I've done this hundreds of times. You'd think I'd learn.
The pattern is always the same. Good day. Overcommit. Crash. Guilt. Recovery. Good day again. Overcommit again. Every time convinced that this time is different. That maybe the good day is the new baseline. That maybe I'm getting better.
I'm not getting better. I'm having a good day. Those are different things.
The hardest skill I've had to learn isn't managing bad days. Bad days have their own logic — you can't do much, so you don't. The hardest skill is managing good days. Learning to feel capable and not use all of it. Learning to have energy in reserve and leave it there.
This goes against everything we're taught. Productivity culture says: use your good hours. Seize the day. Make hay while the sun shines. Hustle.

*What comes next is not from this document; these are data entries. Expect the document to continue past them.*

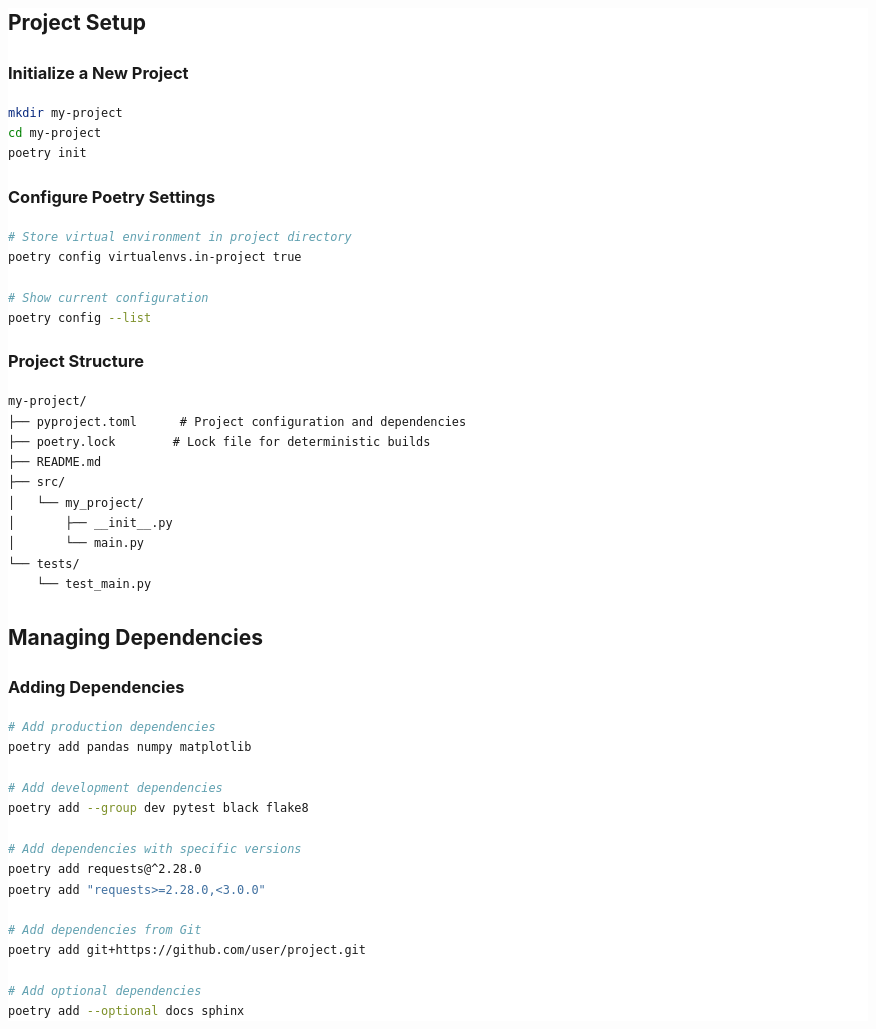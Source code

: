 ## Project Setup

### Initialize a New Project
```bash
mkdir my-project
cd my-project
poetry init
```

### Configure Poetry Settings
```bash
# Store virtual environment in project directory
poetry config virtualenvs.in-project true

# Show current configuration
poetry config --list
```

### Project Structure
```
my-project/
├── pyproject.toml      # Project configuration and dependencies
├── poetry.lock        # Lock file for deterministic builds
├── README.md
├── src/
│   └── my_project/
│       ├── __init__.py
│       └── main.py
└── tests/
    └── test_main.py
```

## Managing Dependencies

### Adding Dependencies
```bash
# Add production dependencies
poetry add pandas numpy matplotlib

# Add development dependencies
poetry add --group dev pytest black flake8

# Add dependencies with specific versions
poetry add requests@^2.28.0
poetry add "requests>=2.28.0,<3.0.0"

# Add dependencies from Git
poetry add git+https://github.com/user/project.git

# Add optional dependencies
poetry add --optional docs sphinx
```
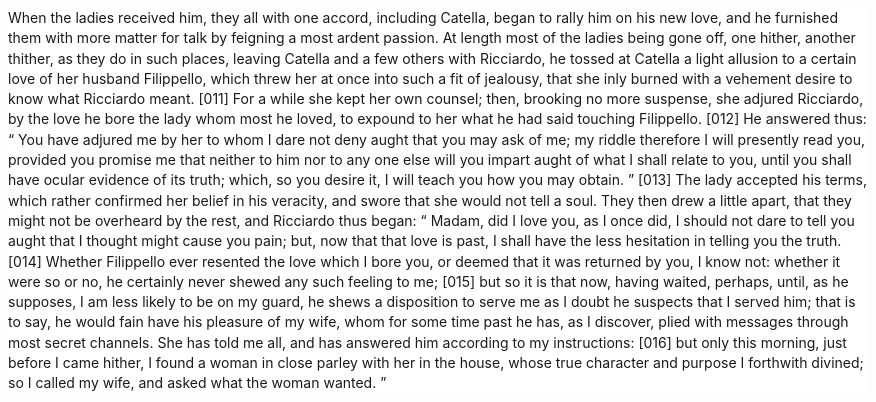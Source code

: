   When the ladies received him,
 they all with one accord, including Catella, began to rally him on
 his new love, and he furnished them with more matter for talk
 by feigning a most ardent passion. At length most of the ladies
 being gone off, one hither, another thither, as they do in such places,
 leaving Catella and a few others with Ricciardo, he tossed at Catella
  a light allusion to a certain love of her husband Filippello, which
 threw her at once into such a fit of jealousy, that she inly burned
 with a vehement desire to know what Ricciardo meant.
  <a name="p03060011">
   [011]
  </a>
  For a
 while she kept her own counsel; then, brooking no more suspense,
 she adjured Ricciardo, by the love he bore the lady whom most he
 loved, to expound to her what he had said touching Filippello.
  <a name="p03060012">
   [012]
  </a>
  He
 answered thus:
  <q direct="unspecified">
   You have adjured me by her to whom I dare
 not deny aught that you may ask of me; my riddle therefore I will
 presently read you, provided you promise me that neither to him nor
 to any one else will you impart aught of what I shall relate to you,
 until you shall have ocular evidence of its truth; which, so you desire
 it, I will teach you how you may obtain.
  </q>
  <a name="p03060013">
   [013]
  </a>
  The lady accepted his
 terms, which rather confirmed her belief in his veracity, and swore
 that she would not tell a soul. They then drew a little apart, that
 they might not be overheard by the rest, and Ricciardo thus began:
  <q direct="unspecified">
   Madam, did I love you, as I once did, I should not dare to tell
 you aught that I thought might cause you pain; but, now that that
 love is past, I shall have the less hesitation in telling you the truth.
   <a name="p03060014">
    [014]
   </a>
   Whether Filippello ever resented the love which I bore you, or
 deemed that it was returned by you, I know not: whether it were
 so or no, he certainly never shewed any such feeling to me;
   <a name="p03060015">
    [015]
   </a>
   but
 so it is that now, having waited, perhaps, until, as he supposes, I am
 less likely to be on my guard, he shews a disposition to serve me
 as I doubt he suspects that I served him; that is to say, he would
 fain have his pleasure of my wife, whom for some time past he has,
 as I discover, plied with messages through most secret channels. She
 has told me all, and has answered him according to my instructions:
   <a name="p03060016">
    [016]
   </a>
   but only this morning, just before I came hither, I found a woman
 in close parley with her in the house, whose true character and
 purpose I forthwith divined; so I called my wife, and asked what the
 woman wanted.
   <a name="p03060017">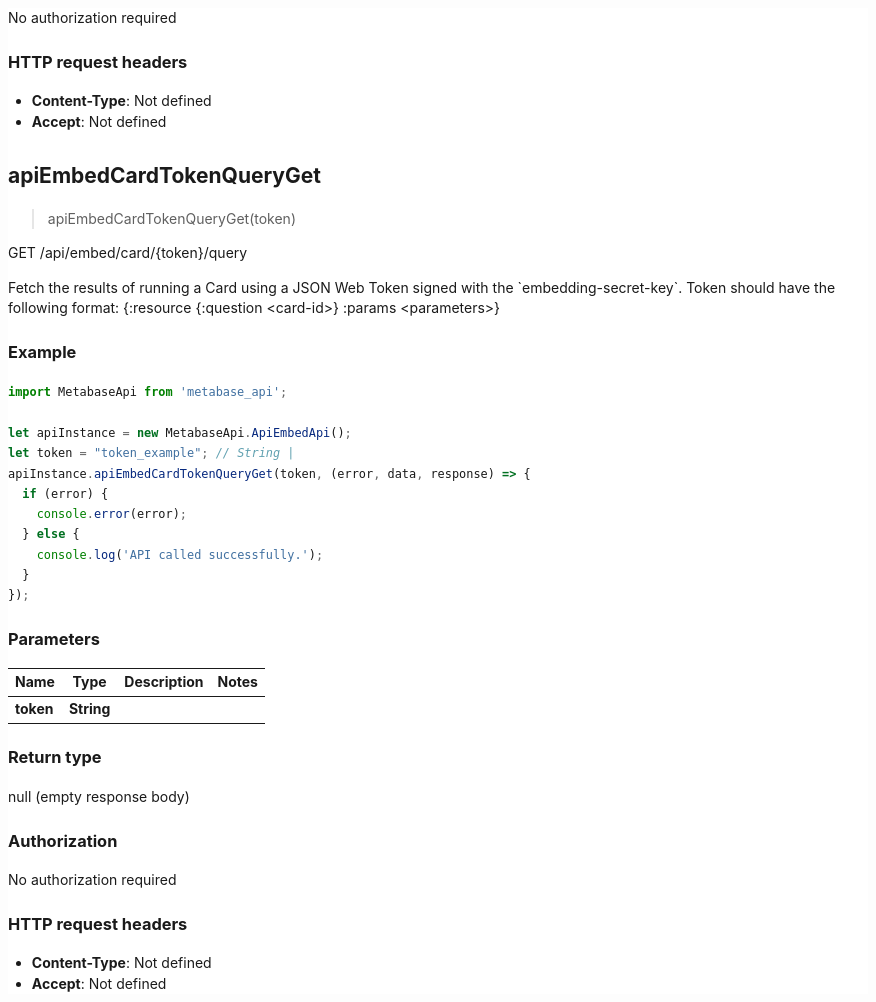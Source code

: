 No authorization required

### HTTP request headers

- **Content-Type**: Not defined
- **Accept**: Not defined


## apiEmbedCardTokenQueryGet

> apiEmbedCardTokenQueryGet(token)

GET /api/embed/card/{token}/query

Fetch the results of running a Card using a JSON Web Token signed with the &#x60;embedding-secret-key&#x60;.     Token should have the following format:       {:resource {:question &lt;card-id&gt;}       :params   &lt;parameters&gt;}

### Example

```javascript
import MetabaseApi from 'metabase_api';

let apiInstance = new MetabaseApi.ApiEmbedApi();
let token = "token_example"; // String | 
apiInstance.apiEmbedCardTokenQueryGet(token, (error, data, response) => {
  if (error) {
    console.error(error);
  } else {
    console.log('API called successfully.');
  }
});
```

### Parameters


Name | Type | Description  | Notes
------------- | ------------- | ------------- | -------------
 **token** | **String**|  | 

### Return type

null (empty response body)

### Authorization

No authorization required

### HTTP request headers

- **Content-Type**: Not defined
- **Accept**: Not defined

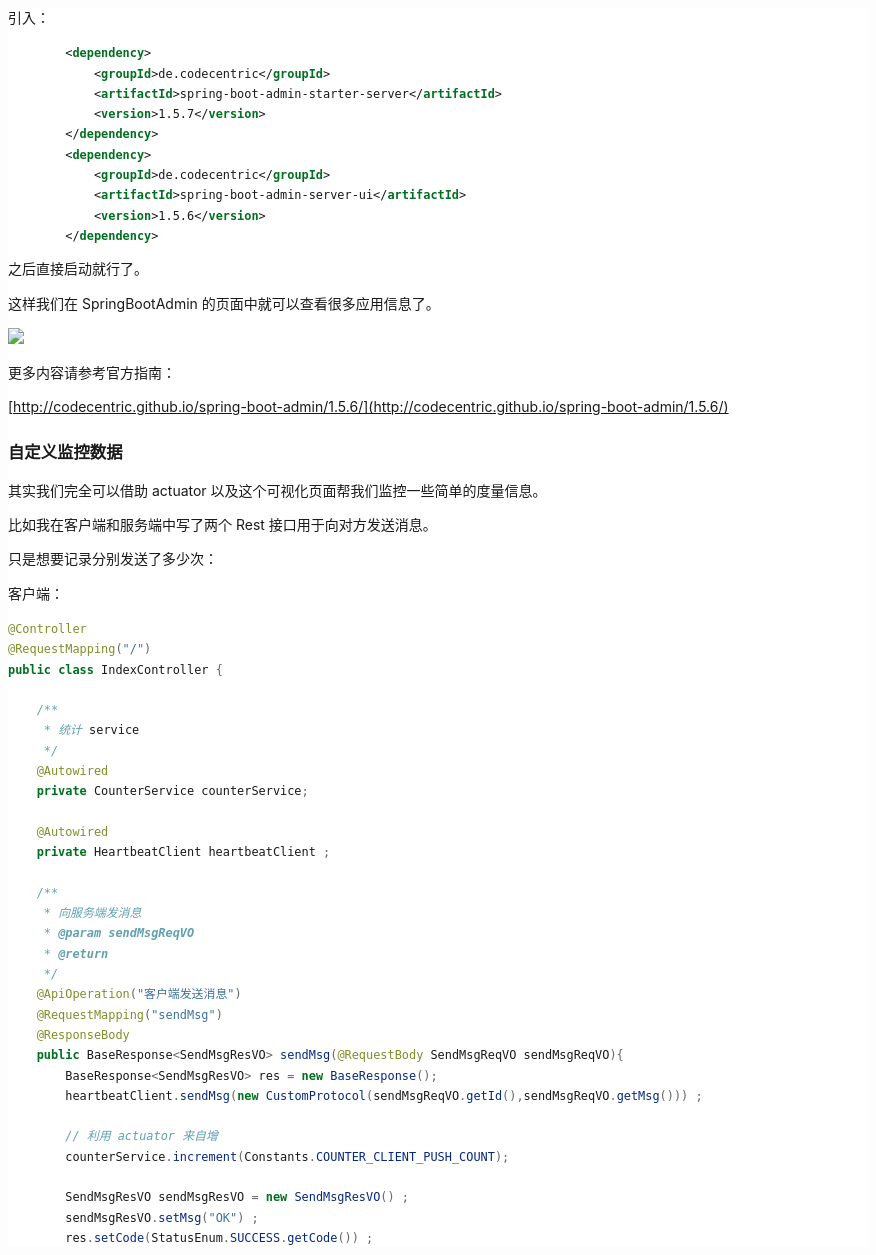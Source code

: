 引入：

```xml
		<dependency>
			<groupId>de.codecentric</groupId>
			<artifactId>spring-boot-admin-starter-server</artifactId>
			<version>1.5.7</version>
		</dependency>
		<dependency>
			<groupId>de.codecentric</groupId>
			<artifactId>spring-boot-admin-server-ui</artifactId>
			<version>1.5.6</version>
		</dependency>
```

之后直接启动就行了。

这样我们在 SpringBootAdmin 的页面中就可以查看很多应用信息了。

![](https://i.loli.net/2019/05/08/5cd1d6ed19d78.jpg)

更多内容请参考官方指南：

[http://codecentric.github.io/spring-boot-admin/1.5.6/](http://codecentric.github.io/spring-boot-admin/1.5.6/)

### 自定义监控数据

其实我们完全可以借助 actuator 以及这个可视化页面帮我们监控一些简单的度量信息。

比如我在客户端和服务端中写了两个 Rest 接口用于向对方发送消息。

只是想要记录分别发送了多少次：

客户端：

```java
@Controller
@RequestMapping("/")
public class IndexController {

    /**
     * 统计 service
     */
    @Autowired
    private CounterService counterService;

    @Autowired
    private HeartbeatClient heartbeatClient ;

    /**
     * 向服务端发消息
     * @param sendMsgReqVO
     * @return
     */
    @ApiOperation("客户端发送消息")
    @RequestMapping("sendMsg")
    @ResponseBody
    public BaseResponse<SendMsgResVO> sendMsg(@RequestBody SendMsgReqVO sendMsgReqVO){
        BaseResponse<SendMsgResVO> res = new BaseResponse();
        heartbeatClient.sendMsg(new CustomProtocol(sendMsgReqVO.getId(),sendMsgReqVO.getMsg())) ;

        // 利用 actuator 来自增
        counterService.increment(Constants.COUNTER_CLIENT_PUSH_COUNT);

        SendMsgResVO sendMsgResVO = new SendMsgResVO() ;
        sendMsgResVO.setMsg("OK") ;
        res.setCode(StatusEnum.SUCCESS.getCode()) ;
```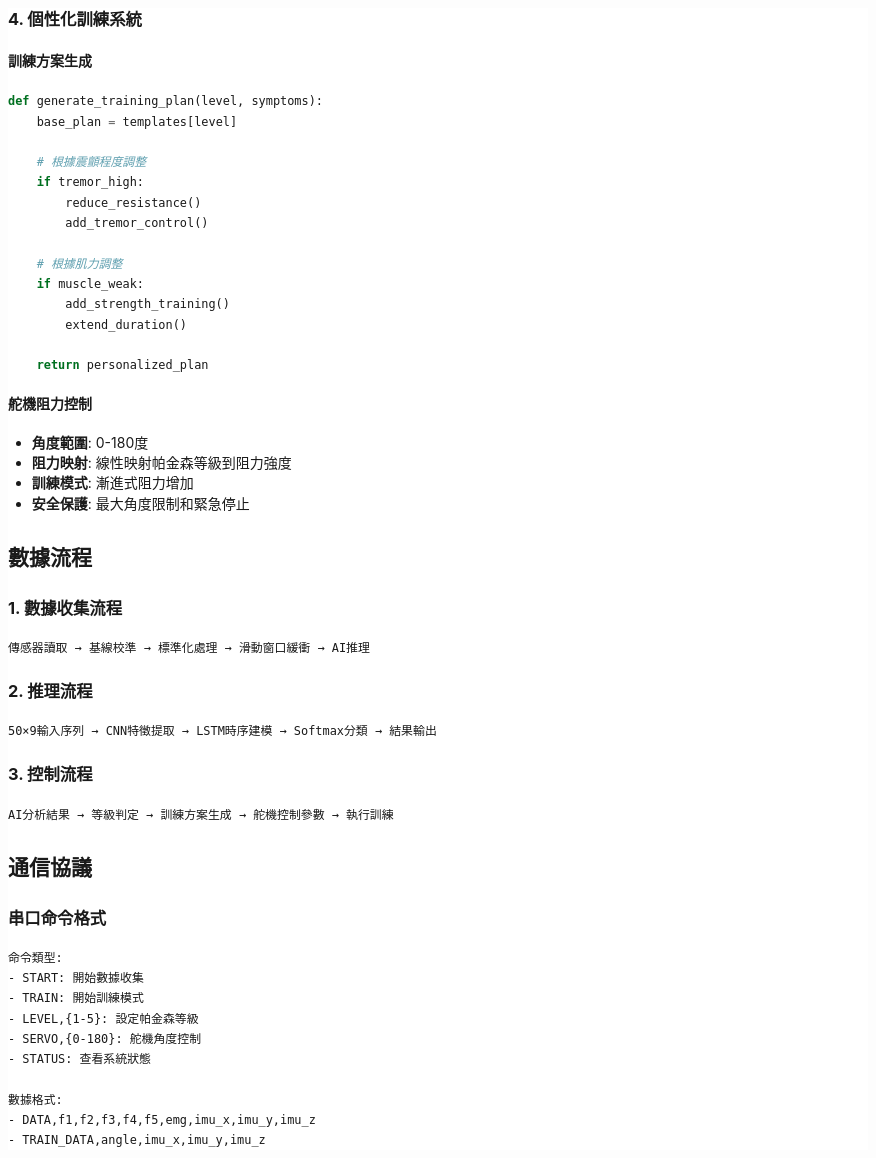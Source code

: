 ### 4. 個性化訓練系統

#### 訓練方案生成
```python
def generate_training_plan(level, symptoms):
    base_plan = templates[level]
    
    # 根據震顫程度調整
    if tremor_high:
        reduce_resistance()
        add_tremor_control()
    
    # 根據肌力調整
    if muscle_weak:
        add_strength_training()
        extend_duration()
    
    return personalized_plan
```

#### 舵機阻力控制
- **角度範圍**: 0-180度
- **阻力映射**: 線性映射帕金森等級到阻力強度
- **訓練模式**: 漸進式阻力增加
- **安全保護**: 最大角度限制和緊急停止

## 數據流程

### 1. 數據收集流程
```
傳感器讀取 → 基線校準 → 標準化處理 → 滑動窗口緩衝 → AI推理
```

### 2. 推理流程
```
50×9輸入序列 → CNN特徵提取 → LSTM時序建模 → Softmax分類 → 結果輸出
```

### 3. 控制流程
```
AI分析結果 → 等級判定 → 訓練方案生成 → 舵機控制參數 → 執行訓練
```

## 通信協議

### 串口命令格式
```
命令類型:
- START: 開始數據收集
- TRAIN: 開始訓練模式  
- LEVEL,{1-5}: 設定帕金森等級
- SERVO,{0-180}: 舵機角度控制
- STATUS: 查看系統狀態

數據格式:
- DATA,f1,f2,f3,f4,f5,emg,imu_x,imu_y,imu_z
- TRAIN_DATA,angle,imu_x,imu_y,imu_z
```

Chronic illness says: the sun is lying. The hay will cost you three days in bed. The hustle will put you in a crash that takes a week to climb out of.
So I pace. I take the good day and I use 60% of it. Maybe 70% if I'm disciplined. I leave the rest as a buffer. Insurance against tomorrow.
It feels like waste. It feels like cowardice. It feels like watching a window of opportunity close while you stand there choosing not to climb through it.
But it's not waste. It's infrastructure. It's the thing that lets me show up consistently instead of brilliantly-then-not-at-all. It's how I built eight organisations from a bed — not by having extraordinary days, but by having sustainable ones.
Good days are gifts. But gifts with terms and conditions. Read the fine print. Your body wrote it.